– Hay que sacarla de aquí, es blanca, es europea, pasaporte austríaco -escuchó. Oía llantos de bebé, quejidos de adultos, olor a mercromina, vio una inmensa mata de aguacate, con estos brotados de golpe, delante de un cielo infinitamente azul. Pidió un espejo, se sentía deforme, necesitaba verse. Cogió la mano de la persona más próxima, una enfermera, una médico, una superviviente.
– No tiene nada, señorita Patricia -le dijeron-. En el terremoto se golpeó varias veces contra la columna donde se sujetó y se rompió un par de dientes -siguieron informándola.

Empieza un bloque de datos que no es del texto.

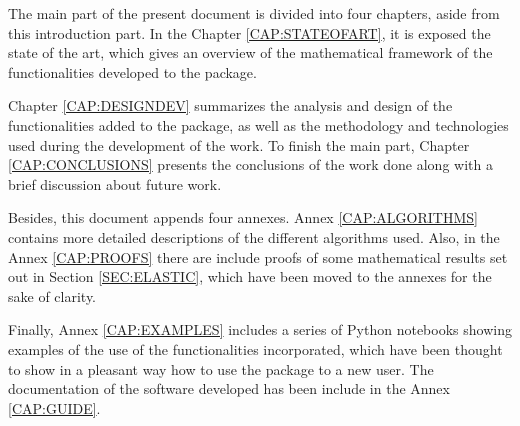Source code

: The main part of the present document is divided into four chapters, aside from this introduction part. In the Chapter \ref{CAP:STATEOFART}, it is exposed the state of the art, which gives an overview of the mathematical framework of the functionalities developed to the package.

Chapter \ref{CAP:DESIGNDEV} summarizes the analysis and design of the functionalities added to the package, as well as the methodology and technologies used during the development of the work. To finish the main part, Chapter \ref{CAP:CONCLUSIONS} presents the conclusions of the work done along with a brief discussion about future work.

Besides, this document appends four annexes. Annex \ref{CAP:ALGORITHMS} contains more detailed descriptions of the different algorithms used. Also, in the Annex \ref{CAP:PROOFS} there are include proofs of some mathematical results set out in Section \ref{SEC:ELASTIC}, which have been moved to the annexes for the sake of clarity.

Finally, Annex \ref{CAP:EXAMPLES} includes a series of Python notebooks showing examples of the use of the functionalities incorporated, which have been thought to show in a pleasant way how to use the package to a new user. The documentation of the software developed has been include in the Annex \ref{CAP:GUIDE}.
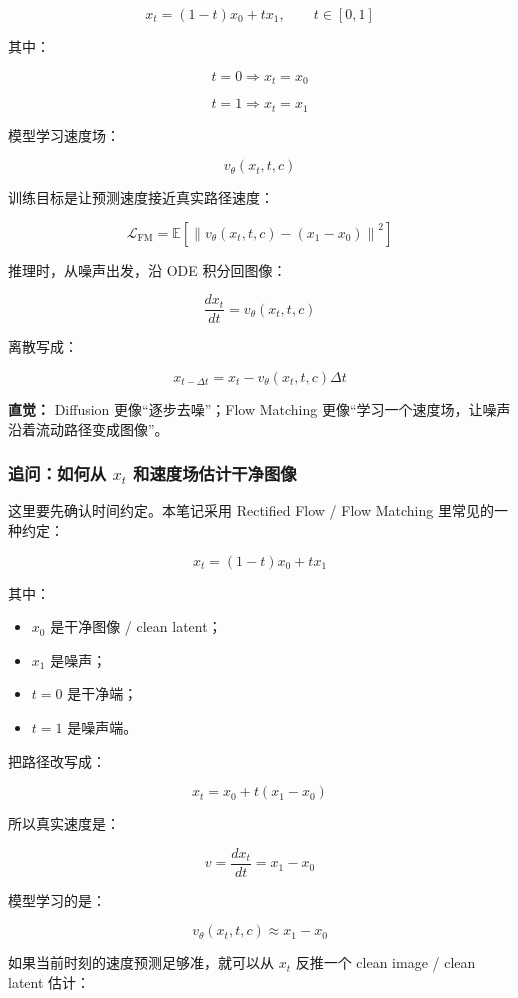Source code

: \[
x_t = (1-t)x_0 + t x_1,
\qquad
t\in[0,1]
\]

其中：

\[
t=0 \Rightarrow x_t=x_0
\]

\[
t=1 \Rightarrow x_t=x_1
\]

模型学习速度场：

\[
v_\theta(x_t,t,c)
\]

训练目标是让预测速度接近真实路径速度：

\[
\mathcal{L}_\text{FM}
=
\mathbb{E}
\left[
\left\|
v_\theta(x_t,t,c)
-
(x_1-x_0)
\right\|^2
\right]
\]

推理时，从噪声出发，沿 ODE 积分回图像：

\[
\frac{dx_t}{dt}
=
v_\theta(x_t,t,c)
\]

离散写成：

\[
x_{t-\Delta t}
=
x_t
-
v_\theta(x_t,t,c)\Delta t
\]

\begin{intubox}
\textbf{直觉：} Diffusion 更像“逐步去噪”；Flow Matching 更像“学习一个速度场，让噪声沿着流动路径变成图像”。
\end{intubox}

\subsubsection{追问：如何从 $x_t$ 和速度场估计干净图像}

这里要先确认时间约定。本笔记采用 Rectified Flow / Flow Matching 里常见的一种约定：

\[
x_t = (1-t)x_0 + t x_1
\]

其中：

\begin{itemize}[leftmargin=1.5em]
  \item $x_0$ 是干净图像 / clean latent；
  \item $x_1$ 是噪声；
  \item $t=0$ 是干净端；
  \item $t=1$ 是噪声端。
\end{itemize}

把路径改写成：

\[
x_t = x_0 + t(x_1-x_0)
\]

所以真实速度是：

\[
v = \frac{dx_t}{dt} = x_1 - x_0
\]

模型学习的是：

\[
v_\theta(x_t,t,c) \approx x_1-x_0
\]

如果当前时刻的速度预测足够准，就可以从 $x_t$ 反推一个 clean image / clean latent 估计：

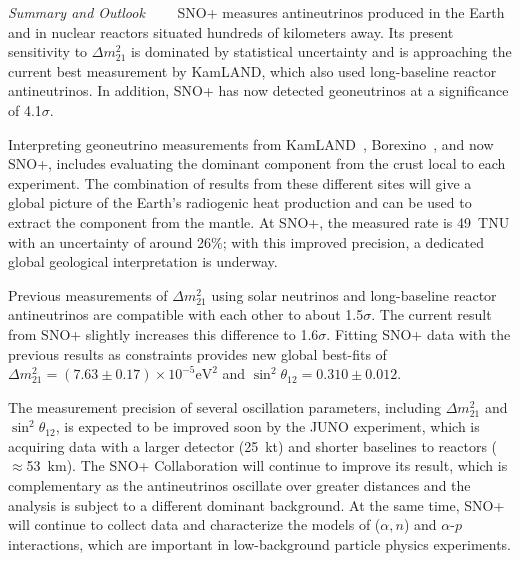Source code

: \documentclass[%
 reprint,
superscriptaddress,
 amsmath,amssymb,
 aps,
]{revtex4-2}
\newcommand{\alphan}{($\alpha, n$) }
\newcommand{\alphap}{$\alpha$-$p$ }
\begin{document}
\smallskip
\textit{Summary and Outlook}~~\textemdash~~
SNO+ measures antineutrinos produced in the Earth and in nuclear reactors situated hundreds of kilometers away. Its present sensitivity to $\Delta m^2_{21}$ is dominated by statistical uncertainty and is approaching the current best measurement by KamLAND, which also used long-baseline reactor antineutrinos.  In addition, SNO+ has now detected geoneutrinos at a significance of 4.1$\sigma$. 

Interpreting geoneutrino measurements from KamLAND~\cite{KamLAND:2022vbm}, Borexino~\cite{Borexino:2019gps}, and now SNO+, includes evaluating the dominant component from the crust local to each experiment. The combination of results from these different sites will give a global picture of the Earth’s radiogenic heat production and can be used to extract the component from the mantle. At SNO+, the measured rate is 49~TNU with an uncertainty of around 26\%; with this improved precision, a dedicated global geological interpretation is underway. 

Previous measurements of $\Delta m^2_{21}$ using solar neutrinos and long-baseline reactor antineutrinos are compatible with each other to about 1.5$\sigma$. 
The current result from SNO+ slightly increases this difference to 1.6$\sigma$.  
Fitting SNO+ data with the previous results as constraints provides new global best-fits of $\Delta m^2_{21} = (7.63\pm0.17) \times 10^{-5} \text{eV}^2$ and $\sin^2\theta_{12} = 0.310\pm0.012$. 

The measurement precision of several oscillation parameters, including $\Delta m^2_{21}$ and $\sin^2\theta_{12}$, is expected to be improved soon by the JUNO experiment, which is acquiring data with a larger detector (25~kt) and shorter baselines to reactors ($\approx$53~km). The SNO+ Collaboration will continue to improve its result, which is complementary as the antineutrinos oscillate over greater distances and the analysis is subject to a different dominant background. 
At the same time, SNO+ will continue to collect data and characterize the models of \alphan and \alphap interactions, which are important in low-background particle physics experiments. 
\end{document}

– ¿Cuál es su nombre? -preguntó, sintiendo que el aire se movía diferente en su boca sin dientes.
– Patricia, como usted -le dijo la mujer dejándola sola. Patricia podía incorporarse, debería abandonar ese sitio, volver a los escombros, ayudar, intentar regresar al hotel y a su ordenador; llamar a Manuela. Encontrar a Alfredo.
Se sintió mal de no anteponer a Alfredo a todas las necesidades. Pero, secretamente, creía en que había una especie de orden literario en esa lista y también que mientras menos pensara en Alfredo más probabilidades tendría de encontrarlo con vida.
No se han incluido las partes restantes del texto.